5 Responses to “Candy Crush is a huge hit, but what’s next for its developer?”

  1. Kevin Wang

    I generally agree with everything you’re saying. I would argue though that in Candy Crush’s case it might be worthwhile to look at the developer and not just the game. If you play through the game and study its mechanics, you’ll notice that it’s a really well-designed game in the sense that it overlaps nicely between a great monetized structure and a fun addicting game – essentially, it’s taken Bejeweled and added levels, new gameplay scenarios and other features that make the experience more linear and not repetitive as, say, Dots or Temple Run.

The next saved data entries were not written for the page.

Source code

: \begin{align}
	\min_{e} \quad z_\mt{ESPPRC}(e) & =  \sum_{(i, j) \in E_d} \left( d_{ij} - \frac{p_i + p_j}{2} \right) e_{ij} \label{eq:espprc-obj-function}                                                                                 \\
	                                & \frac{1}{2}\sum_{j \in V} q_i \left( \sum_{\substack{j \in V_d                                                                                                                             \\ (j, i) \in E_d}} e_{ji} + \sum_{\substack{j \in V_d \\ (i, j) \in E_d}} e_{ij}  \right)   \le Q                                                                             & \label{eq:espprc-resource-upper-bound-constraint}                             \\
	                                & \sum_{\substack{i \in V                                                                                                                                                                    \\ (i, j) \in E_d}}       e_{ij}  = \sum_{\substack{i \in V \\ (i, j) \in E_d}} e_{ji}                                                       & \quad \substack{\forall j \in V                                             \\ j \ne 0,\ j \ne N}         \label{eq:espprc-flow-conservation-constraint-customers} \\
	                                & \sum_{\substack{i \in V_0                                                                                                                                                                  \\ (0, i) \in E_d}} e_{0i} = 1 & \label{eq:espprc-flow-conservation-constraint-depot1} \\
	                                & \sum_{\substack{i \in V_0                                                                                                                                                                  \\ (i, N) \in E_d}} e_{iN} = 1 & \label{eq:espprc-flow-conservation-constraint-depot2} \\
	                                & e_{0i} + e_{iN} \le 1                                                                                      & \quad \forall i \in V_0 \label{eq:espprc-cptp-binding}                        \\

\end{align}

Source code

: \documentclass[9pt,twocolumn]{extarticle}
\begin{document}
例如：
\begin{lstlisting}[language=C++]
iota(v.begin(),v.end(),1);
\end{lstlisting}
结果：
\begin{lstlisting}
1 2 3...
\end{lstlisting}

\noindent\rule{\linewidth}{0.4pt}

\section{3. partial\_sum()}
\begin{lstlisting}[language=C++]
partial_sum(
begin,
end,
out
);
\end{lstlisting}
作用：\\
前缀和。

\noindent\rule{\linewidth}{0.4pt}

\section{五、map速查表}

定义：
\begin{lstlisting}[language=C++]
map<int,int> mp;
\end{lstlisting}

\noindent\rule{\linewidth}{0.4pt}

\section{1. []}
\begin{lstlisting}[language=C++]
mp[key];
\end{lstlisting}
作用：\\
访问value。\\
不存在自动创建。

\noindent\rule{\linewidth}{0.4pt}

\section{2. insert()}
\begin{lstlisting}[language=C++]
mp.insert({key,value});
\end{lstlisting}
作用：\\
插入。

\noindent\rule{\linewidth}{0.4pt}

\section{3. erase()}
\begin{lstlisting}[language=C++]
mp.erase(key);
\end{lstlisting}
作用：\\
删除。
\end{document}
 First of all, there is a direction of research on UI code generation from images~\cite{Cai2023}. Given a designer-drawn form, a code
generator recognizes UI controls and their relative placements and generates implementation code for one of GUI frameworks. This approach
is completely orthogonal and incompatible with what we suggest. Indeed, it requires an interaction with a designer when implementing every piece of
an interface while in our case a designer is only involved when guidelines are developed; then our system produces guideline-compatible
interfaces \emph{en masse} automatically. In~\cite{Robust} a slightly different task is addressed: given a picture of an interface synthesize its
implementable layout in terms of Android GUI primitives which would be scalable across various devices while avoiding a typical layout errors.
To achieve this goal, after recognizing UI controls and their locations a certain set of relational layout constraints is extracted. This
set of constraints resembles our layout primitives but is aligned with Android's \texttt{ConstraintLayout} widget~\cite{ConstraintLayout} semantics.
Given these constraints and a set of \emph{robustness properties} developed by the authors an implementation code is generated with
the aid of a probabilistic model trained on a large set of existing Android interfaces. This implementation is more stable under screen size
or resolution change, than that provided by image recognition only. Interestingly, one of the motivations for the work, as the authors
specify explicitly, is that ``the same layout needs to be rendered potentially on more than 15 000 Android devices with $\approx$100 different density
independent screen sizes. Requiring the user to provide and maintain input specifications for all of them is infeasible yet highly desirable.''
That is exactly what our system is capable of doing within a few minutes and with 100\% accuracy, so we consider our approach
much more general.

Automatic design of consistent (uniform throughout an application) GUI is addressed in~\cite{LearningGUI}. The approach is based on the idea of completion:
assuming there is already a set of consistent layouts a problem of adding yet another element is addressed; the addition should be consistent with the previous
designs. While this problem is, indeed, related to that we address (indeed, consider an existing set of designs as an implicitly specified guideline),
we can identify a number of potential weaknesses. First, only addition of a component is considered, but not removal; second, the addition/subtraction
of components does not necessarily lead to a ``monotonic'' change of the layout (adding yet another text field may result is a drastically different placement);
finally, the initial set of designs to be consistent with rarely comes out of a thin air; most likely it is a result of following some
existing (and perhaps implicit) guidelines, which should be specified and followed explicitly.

Additionally, the game also understands that premium items are much more compelling when they’re designed to help you beat a level. Seriously, play through Candy Crush without trying to spend a dollar and gauge how tempting it is to drop a dollar just to power through a tough level.

    While it’s just a one-off success I’m quick to recognize and credit the publisher with having thought out the game and the experience through and through. I’m willing to hedge a bet that a good understanding of this game-making formula means they ought to be able to replicate their success on a greater level than omgpop was able to do. But then again, Zynga did the same with their model and the consumers grew tired of it – maybe they’ll grow tired of this one as well, but right now it doesn’t seem like it.

  2. Niklas Kari

    I wouldn’t discount the option of creating inhouse more hit games. King actually has in place a credible model for discovering games with hit potential through their games portal.

  3. This is the nature of a hits driven business, King needs to keep producing hits. It’s a risky business. If Candy Crush begins to fade the best option you mention for King is to buy another hit, but as you say – that’s a risky bet. Merchandising, franchising, constant updates – that’s modus operandi to milk a hit and something King is already doing to an extent. People in the game industry get all excited about hit games, but it’s really a business about a company’s second hit, third hit.